In the realm of retail, understanding customer behavior and optimizing product offerings can be a game-changer. In this blog post, we’ll explore how to perform Exploratory Data Analysis (EDA) and Market Basket Analysis using Python, specifically focusing on a dataset related to retail transactions.

Introduction

The dataset we’re working with contains information about retail transactions. It includes details such as InvoiceNo, StockCode, Description, Quantity, InvoiceDate, UnitPrice, CustomerID, and Country. Our goal is to explore customer purchase patterns and uncover associations between different products.

import pandas as pd
import numpy as np
from mlxtend.frequent_patterns import apriori, association_rules

# Load the dataset
data = pd.read_excel('data_path')

The dataset contains information about retail transactions, including details such as Invoice Number, Stock Code, Description, Quantity, Invoice Date, Unit Price, Customer ID, and Country.

data.info()
data.head()

Data Overview

Before diving into the analysis, let’s get an overview of the dataset. We observe that there are over 500,000 entries, and some columns, such as Customer ID and Description, have missing values.

data.info()
data.Country.value_counts()
len(data.CustomerID.unique())

We have transactions from various countries, with the majority coming from the United Kingdom. There are 4,373 unique customers.

Customer Insights

Let’s identify the top customers based on their total purchase amount:

data['TotalPrice'] = data['Quantity'] * data['UnitPrice']
customer_purchase = data.groupby(['CustomerID']).TotalPrice.sum().sort_values(ascending=False)
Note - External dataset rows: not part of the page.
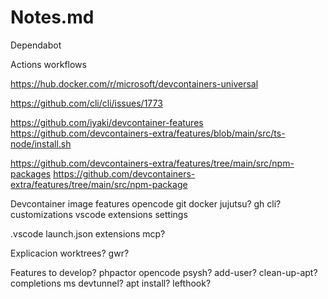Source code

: # Notes.md

Dependabot

Actions workflows

https://hub.docker.com/r/microsoft/devcontainers-universal

https://github.com/cli/cli/issues/1773

https://github.com/iyaki/devcontainer-features
https://github.com/devcontainers-extra/features/blob/main/src/ts-node/install.sh

https://github.com/devcontainers-extra/features/tree/main/src/npm-packages
https://github.com/devcontainers-extra/features/tree/main/src/npm-package

Devcontainer
    image
    features
        opencode
        git
        docker
        jujutsu?
        gh cli?
    customizations
        vscode
            extensions
            settings

.vscode
    launch.json
    extensions
    mcp?


Explicacion worktrees?
gwr?




Features to develop?
    phpactor
    opencode
    psysh?
    add-user?
    clean-up-apt?
    completions
    ms devtunnel?
    apt install?
    lefthook?
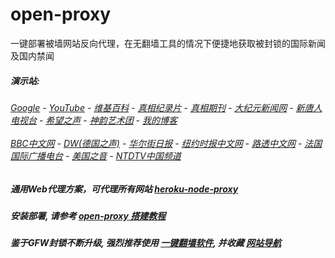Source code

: # open-proxy
一键部署被墙网站反向代理，在无翻墙工具的情况下便捷地获取被封锁的国际新闻及国内禁闻

#####  演示站:
######  [Google](http://144.202.102.63:8888/search?q=425事件) - [YouTube](http://144.202.102.63:8700/results?search_query=425事件) - [维基百科](http://144.202.102.63:8100/wiki/喬高-麥塔斯調查報告) - [真相纪录片](http://144.202.102.63:10080/videos) - [真相期刊](http://144.202.102.63:8300/display.aspx?category_id=3&zhuanti_id=2) - [大纪元新闻网](http://144.202.102.63:10080) - [新唐人电视台](http://144.202.102.63:8000) - [希望之声](http://144.202.102.63:8200) - [神韵艺术团](http://144.202.102.63:8000/xtr/gb/prog673.html) - [我的博客](http://144.202.102.63:10000/)<br/> <br/> [BBC中文网](http://144.202.102.63:9100/zhongwen) - [DW(德国之声)](http://144.202.102.63:9200/zh/在线报导/s-9058?&zhongwen=simp) - [华尔街日报](http://144.202.102.63:9300) - [纽约时报中文网](http://144.202.102.63:9400) - [路透中文网](http://144.202.102.63:9500/) - [法国国际广播电台](http://144.202.102.63:9600/) - [美国之音](http://144.202.102.63:9700/) - [NTDTV中国频道](http://144.202.102.63:10080/videos/tv.html)

##### 通用Web代理方案，可代理所有网站 [heroku-node-proxy](https://github.com/gfw-breaker/heroku-node-proxy#--end--) 

##### 安装部署, 请参考 [open-proxy 搭建教程](https://github.com/gfw-breaker/open-proxy/wiki#open-proxy-%E6%90%AD%E5%BB%BA%E6%95%99%E7%A8%8B)

##### 鉴于GFW封锁不断升级, 强烈推荐使用 [一键翻墙软件](http://144.202.102.63:10000/fgate/), 并收藏 [网站导航](https://github.com/gfw-breaker/open-proxy/blob/master/README.md)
The top customers in terms of total purchase amount are identified, with CustomerID 14646.0 leading the pack.

Data Cleaning

To ensure accurate analysis, we clean the data by removing credit records:

# Remove credit records
data = data[~data.InvoiceNo.astype('str').str.startswith('C')]
# Strip whitespace from Description
data['Description'] = data.Description.str.strip()

Basket Creation

Now, we focus on transactions from a specific country, for instance, Germany:

data_Germany = data[data.Country == 'Germany']
basket_Germany = data_Germany.groupby(['InvoiceNo', 'Description'])['Quantity'].sum().unstack().reset_index().fillna(0).set_index('InvoiceNo')
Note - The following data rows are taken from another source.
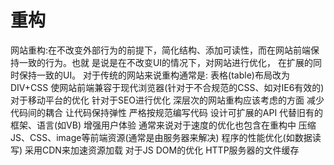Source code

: # 重构

网站重构:在不改变外部行为的前提下，简化结构、添加可读性，而在网站前端保持一致的行为。也就 是说是在不改变UI的情况下，对网站进行优化，
在扩展的同时保持一致的UI。
对于传统的网站来说重构通常是:
表格(table)布局改为DIV+CSS 使网站前端兼容于现代浏览器(针对于不合规范的CSS、如对IE6有效的) 对于移动平台的优化
针对于SEO进行优化
深层次的网站重构应该考虑的方面
减少代码间的耦合
让代码保持弹性
严格按规范编写代码
设计可扩展的API
代替旧有的框架、语言(如VB)
增强用户体验
通常来说对于速度的优化也包含在重构中 压缩JS、CSS、image等前端资源(通常是由服务器来解决) 程序的性能优化(如数据读写)
采用CDN来加速资源加载
对于JS DOM的优化
HTTP服务器的文件缓存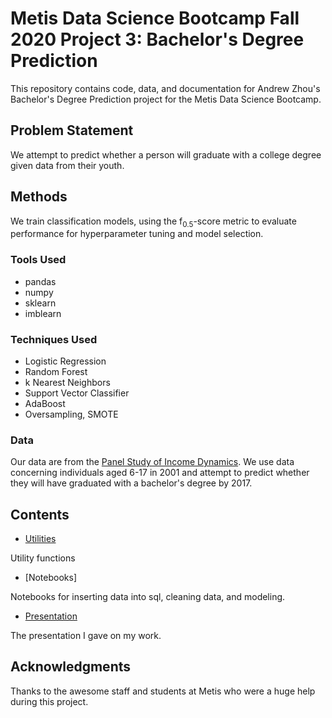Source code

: # Metis Data Science Bootcamp Fall 2020 Project 3: Bachelor's Degree Prediction

This repository contains code, data, and documentation for Andrew Zhou's Bachelor's Degree Prediction project for the Metis Data Science Bootcamp.

## Problem Statement

We attempt to predict whether a person will graduate with a college degree given data from their youth.

## Methods

We train classification models, using the f<sub>0.5</sub>-score metric to evaluate performance for hyperparameter tuning and model selection.

### Tools Used

* pandas
* numpy
* sklearn
* imblearn

### Techniques Used

* Logistic Regression
* Random Forest
* k Nearest Neighbors
* Support Vector Classifier
* AdaBoost
* Oversampling, SMOTE

### Data

Our data are from the [Panel Study of Income Dynamics](https://psidonline.isr.umich.edu/). We use data concerning individuals aged 6-17 in 2001 and attempt to predict whether they will have graduated with a bachelor's degree by 2017.

## Contents

* [Utilities](util)

Utility functions

* [Notebooks]

Notebooks for inserting data into sql, cleaning data, and modeling.

* [Presentation](project-three-slides.pdf)

The presentation I gave on my work.

## Acknowledgments

Thanks to the awesome staff and students at Metis who were a huge help during this project.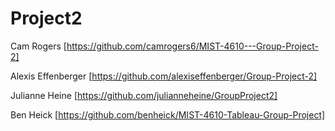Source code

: # Project2

Cam Rogers
[https://github.com/camrogers6/MIST-4610---Group-Project-2]

Alexis Effenberger
[https://github.com/alexiseffenberger/Group-Project-2]

Julianne Heine
[https://github.com/julianneheine/GroupProject2]

Ben Heick
[https://github.com/benheick/MIST-4610-Tableau-Group-Project]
The basket is created, and the dataset is encoded for further analysis:

basket_encoded = basket_Germany.applymap(lambda x: 0 if x <= 0 else 1)
basket_Germany = basket_encoded

Market Basket Analysis

Using Apriori algorithm, we identify frequent itemsets and generate association rules:

frq_items = apriori(basket_Germany, min_support=0.05, use_colnames=True)
rules = association_rules(frq_items, metric="confidence", min_threshold=.1)
rules = rules.sort_values(['confidence', 'lift'], ascending=[False, False])

The association rules provide insights into item relationships. Let’s explore some of the interesting rules:

rules.head(20)

Among the top rules, we find interesting associations like “JUMBO BAG WOODLAND ANIMALS” being associated with “POSTAGE” with high confidence.

Conclusion

In this blog post, we embarked on a journey of exploring retail transaction data, identifying top customers, cleaning the data, and performing Market Basket Analysis. Understanding customer behavior and product associations can empower businesses to make informed decisions.
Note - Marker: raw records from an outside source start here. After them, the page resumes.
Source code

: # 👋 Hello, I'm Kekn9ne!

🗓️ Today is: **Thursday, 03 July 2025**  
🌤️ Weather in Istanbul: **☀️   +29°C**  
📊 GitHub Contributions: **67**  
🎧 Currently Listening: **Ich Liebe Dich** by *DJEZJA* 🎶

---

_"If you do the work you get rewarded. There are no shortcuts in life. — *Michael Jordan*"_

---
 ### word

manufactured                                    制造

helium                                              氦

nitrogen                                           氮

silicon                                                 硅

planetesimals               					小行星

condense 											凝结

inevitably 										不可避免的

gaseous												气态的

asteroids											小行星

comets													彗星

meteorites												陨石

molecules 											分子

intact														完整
This is just a glimpse into the vast world of data analysis and its application in the retail domain. Further exploration and fine-tuning of parameters can reveal deeper insights, paving the way for data-driven strategies.

By leveraging Python and its rich ecosystem of libraries, businesses can unlock valuable information hidden within their data, driving growth and enhancing customer satisfaction.

Feel free to experiment with your own datasets and adapt the code to suit your specific business needs. Happy analyzing!